Data for the task ->
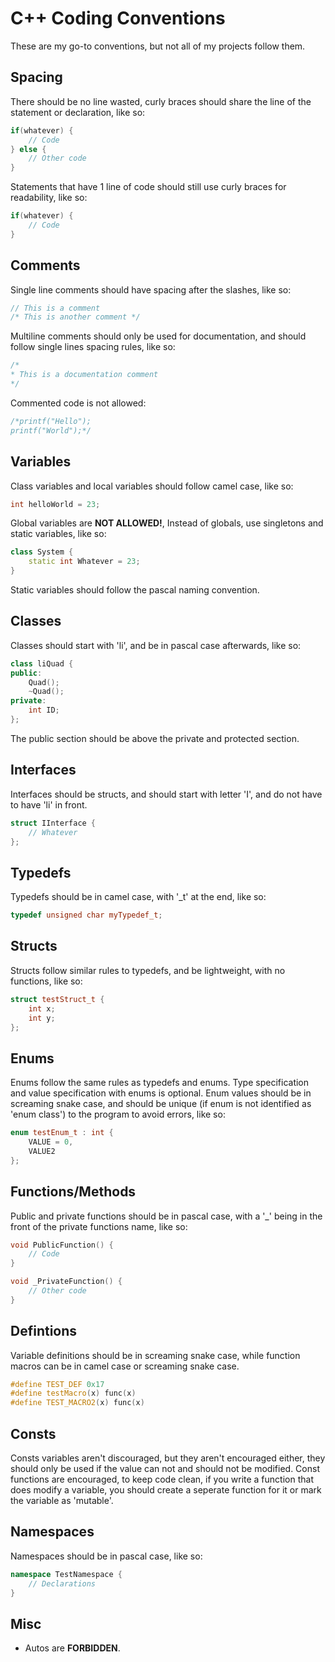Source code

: # C++ Coding Conventions
These are my go-to conventions, but not all of my projects follow them.
## Spacing
There should be no line wasted, curly braces should share the line of the statement or declaration, like so:
```cpp
if(whatever) {
    // Code
} else {
    // Other code
}
```
Statements that have 1 line of code should still use curly braces for readability, like so:
```cpp
if(whatever) {
    // Code
}
```
## Comments
Single line comments should have spacing after the slashes, like so:
```cpp
// This is a comment
/* This is another comment */
```
Multiline comments should only be used for documentation, and should follow single lines spacing rules, like so:
```cpp
/*
* This is a documentation comment
*/
```
Commented code is not allowed:
```cpp
/*printf("Hello");
printf("World");*/
```
## Variables
Class variables and local variables should follow camel case, like so:
```cpp
int helloWorld = 23;
```
Global variables are **NOT ALLOWED!**, Instead of globals, use singletons and static variables, like so:
```cpp
class System {
    static int Whatever = 23;
}
```
Static variables should follow the pascal naming convention.
## Classes
Classes should start with 'li', and be in pascal case afterwards, like so:
```cpp
class liQuad {
public:
    Quad();
    ~Quad();
private:
    int ID;
};
```
The public section should be above the private and protected section.
## Interfaces
Interfaces should be structs, and should start with letter 'I', and do not have to have 'li' in front.
```cpp
struct IInterface {
    // Whatever
};
```
## Typedefs
Typedefs should be in camel case, with '_t' at the end, like so:
```cpp
typedef unsigned char myTypedef_t;
```
## Structs
Structs follow similar rules to typedefs, and be lightweight, with no functions, like so:
```cpp
struct testStruct_t {
    int x;
    int y;
};
```
## Enums
Enums follow the same rules as typedefs and enums. Type specification and value specification with enums is optional. Enum values should be in screaming snake case, and should be unique (if enum is not identified as 'enum class') to the program to avoid errors, like so:
```cpp
enum testEnum_t : int {
    VALUE = 0,
    VALUE2
};
``` 
## Functions/Methods
Public and private functions should be in pascal case, with a '_' being in the front of the private functions name, like so:
```cpp
void PublicFunction() {
    // Code
}

void _PrivateFunction() {
    // Other code
}
```
## Defintions
Variable definitions should be in screaming snake case, while function macros can be in camel case or screaming snake case.
```cpp
#define TEST_DEF 0x17
#define testMacro(x) func(x)
#define TEST_MACRO2(x) func(x)
```
## Consts
Consts variables aren't discouraged, but they aren't encouraged either, they should only be used if the value can not and should not be modified. Const functions are encouraged, to keep code clean, if you write a function that does modify a variable, you should create a seperate function for it or mark the variable as 'mutable'.
## Namespaces
Namespaces should be in pascal case, like so:
```cpp
namespace TestNamespace {
    // Declarations
}
```
## Misc
- Autos are **FORBIDDEN**.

Task description -> Taking the material above, say how many lines have "Consts" in them, and give no other output.

Response -> 2